You are viewing a plain text version of this content. The canonical link for it is here.
Posted to user@nutch.apache.org by Vijay <vi...@gmail.com> on 2008/08/12 09:37:55 UTC
Suggestions for faster serving of queries with Nutch
Hi all,
I was wondering if you have any suggestions for fast serving
of queries with Nutch. I am running Nutch on a machine with 3GB
memory. The total size of my crawl directory is about 800MB. I was
wondering if there is any way to allow nutch to cache its indexes
either partly or wholly in main memory for faster serving of queries.
For some queries, especially after a period of "idleness" I often find
Nutch taking 7-8 seconds to return results for the query.
Likewise do let me know if there are ways to better utilize main
memory to speed up the indexing process.
Thanks,
Vijay
Re: Suggestions for faster serving of queries with Nutch
Posted by Dennis Kubes <ku...@apache.org>.
http://www.mail-archive.com/nutch-user@lucene.apache.org/msg10088.html
Vijay wrote:
> Hi all,
>
> I was wondering if you have any suggestions for fast serving
> of queries with Nutch. I am running Nutch on a machine with 3GB
> memory. The total size of my crawl directory is about 800MB. I was
> wondering if there is any way to allow nutch to cache its indexes
> either partly or wholly in main memory for faster serving of queries.

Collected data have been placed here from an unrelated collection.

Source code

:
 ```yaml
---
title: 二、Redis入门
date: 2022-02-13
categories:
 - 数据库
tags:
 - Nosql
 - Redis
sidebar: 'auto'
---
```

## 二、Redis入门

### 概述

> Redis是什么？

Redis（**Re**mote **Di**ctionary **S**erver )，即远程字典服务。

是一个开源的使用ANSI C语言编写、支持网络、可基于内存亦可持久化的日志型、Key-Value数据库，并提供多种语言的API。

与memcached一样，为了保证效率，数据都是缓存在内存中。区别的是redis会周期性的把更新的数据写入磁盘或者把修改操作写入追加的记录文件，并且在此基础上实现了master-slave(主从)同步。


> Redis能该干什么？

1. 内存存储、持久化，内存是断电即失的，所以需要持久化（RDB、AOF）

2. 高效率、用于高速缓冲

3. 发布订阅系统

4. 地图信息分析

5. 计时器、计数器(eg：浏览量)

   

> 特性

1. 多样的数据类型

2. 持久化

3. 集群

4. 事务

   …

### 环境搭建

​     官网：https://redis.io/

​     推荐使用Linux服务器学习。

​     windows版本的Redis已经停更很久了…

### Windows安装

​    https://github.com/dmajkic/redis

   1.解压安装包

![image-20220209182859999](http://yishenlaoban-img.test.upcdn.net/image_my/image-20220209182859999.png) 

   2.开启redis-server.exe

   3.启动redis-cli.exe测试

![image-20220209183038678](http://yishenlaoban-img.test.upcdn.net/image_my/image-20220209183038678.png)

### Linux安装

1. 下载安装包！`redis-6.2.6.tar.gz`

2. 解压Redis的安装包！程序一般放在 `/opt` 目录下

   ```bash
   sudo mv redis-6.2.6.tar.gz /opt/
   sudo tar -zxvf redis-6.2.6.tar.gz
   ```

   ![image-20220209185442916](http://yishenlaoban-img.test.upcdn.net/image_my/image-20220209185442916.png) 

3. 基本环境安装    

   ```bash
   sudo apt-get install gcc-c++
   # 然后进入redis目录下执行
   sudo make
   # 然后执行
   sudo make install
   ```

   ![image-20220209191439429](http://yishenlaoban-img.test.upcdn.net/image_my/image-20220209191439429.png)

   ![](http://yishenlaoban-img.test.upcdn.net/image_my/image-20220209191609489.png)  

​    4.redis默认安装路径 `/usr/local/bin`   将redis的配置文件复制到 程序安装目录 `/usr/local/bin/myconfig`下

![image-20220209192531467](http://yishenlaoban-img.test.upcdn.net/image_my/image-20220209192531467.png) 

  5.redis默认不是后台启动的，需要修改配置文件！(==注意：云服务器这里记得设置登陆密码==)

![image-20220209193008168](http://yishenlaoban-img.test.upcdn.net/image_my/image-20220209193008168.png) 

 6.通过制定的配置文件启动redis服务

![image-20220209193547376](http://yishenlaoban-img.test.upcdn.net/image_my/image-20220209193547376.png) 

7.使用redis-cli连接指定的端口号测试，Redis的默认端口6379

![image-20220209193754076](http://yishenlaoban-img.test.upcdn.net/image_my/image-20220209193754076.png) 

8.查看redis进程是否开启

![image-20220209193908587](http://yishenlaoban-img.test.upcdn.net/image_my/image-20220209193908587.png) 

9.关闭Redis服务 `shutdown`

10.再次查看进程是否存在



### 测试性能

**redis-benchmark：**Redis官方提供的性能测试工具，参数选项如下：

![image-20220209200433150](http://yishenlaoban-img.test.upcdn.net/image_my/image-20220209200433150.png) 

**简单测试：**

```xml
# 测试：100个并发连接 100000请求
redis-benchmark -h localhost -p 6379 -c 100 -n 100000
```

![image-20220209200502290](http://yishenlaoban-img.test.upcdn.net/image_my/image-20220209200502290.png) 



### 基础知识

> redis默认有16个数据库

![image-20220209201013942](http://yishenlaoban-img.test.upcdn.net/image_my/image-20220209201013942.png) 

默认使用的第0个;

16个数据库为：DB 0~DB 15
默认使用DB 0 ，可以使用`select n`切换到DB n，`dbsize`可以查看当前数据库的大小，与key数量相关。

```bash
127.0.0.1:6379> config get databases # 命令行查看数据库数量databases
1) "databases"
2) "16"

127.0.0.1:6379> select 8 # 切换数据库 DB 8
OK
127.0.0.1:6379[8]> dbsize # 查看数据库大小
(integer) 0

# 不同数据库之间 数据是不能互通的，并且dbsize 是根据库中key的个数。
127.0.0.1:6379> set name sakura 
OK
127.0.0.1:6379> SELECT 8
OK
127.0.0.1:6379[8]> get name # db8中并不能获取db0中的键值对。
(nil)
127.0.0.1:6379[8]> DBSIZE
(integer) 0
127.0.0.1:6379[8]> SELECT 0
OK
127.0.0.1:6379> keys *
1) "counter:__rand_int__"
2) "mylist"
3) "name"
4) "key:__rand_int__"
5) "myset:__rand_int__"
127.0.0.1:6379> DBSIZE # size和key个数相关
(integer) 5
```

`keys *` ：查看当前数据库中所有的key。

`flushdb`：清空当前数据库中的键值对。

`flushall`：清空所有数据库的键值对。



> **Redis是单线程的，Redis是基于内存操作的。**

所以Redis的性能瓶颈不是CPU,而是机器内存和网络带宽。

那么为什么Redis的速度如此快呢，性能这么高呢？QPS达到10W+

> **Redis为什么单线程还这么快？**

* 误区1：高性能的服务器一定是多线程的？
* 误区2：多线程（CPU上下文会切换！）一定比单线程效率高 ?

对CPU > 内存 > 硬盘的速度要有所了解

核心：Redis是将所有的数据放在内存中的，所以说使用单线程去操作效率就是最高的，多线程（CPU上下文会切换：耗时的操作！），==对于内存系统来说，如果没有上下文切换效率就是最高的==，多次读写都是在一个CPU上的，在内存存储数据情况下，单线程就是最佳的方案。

> For some queries, especially after a period of "idleness" I often find
> Nutch taking 7-8 seconds to return results for the query.
>
> Likewise do let me know if there are ways to better utilize main
> memory to speed up the indexing process.
>
>
>
> Thanks,
> Vijay
Re: Suggestions for faster serving of queries with Nutch
Posted by ianwong <yi...@hotmail.com>.
I wonder how to make query server use RAMDirectory in nutch?
Thanks
Ian
Alexander Aristov wrote:
>
> Look for a way to put your index into RAM. You create a file system which
> works with RAM instead of hard disk and when copy your index into it.
>
> It might significantly increas performance.
>
> Alex
>
>
> On 12/08/2008, Vijay <vi...@gmail.com> wrote:
>>
>> Hi all,
>>
>> I was wondering if you have any suggestions for fast serving
>> of queries with Nutch. I am running Nutch on a machine with 3GB
>> memory. The total size of my crawl directory is about 800MB. I was
>> wondering if there is any way to allow nutch to cache its indexes
>> either partly or wholly in main memory for faster serving of queries.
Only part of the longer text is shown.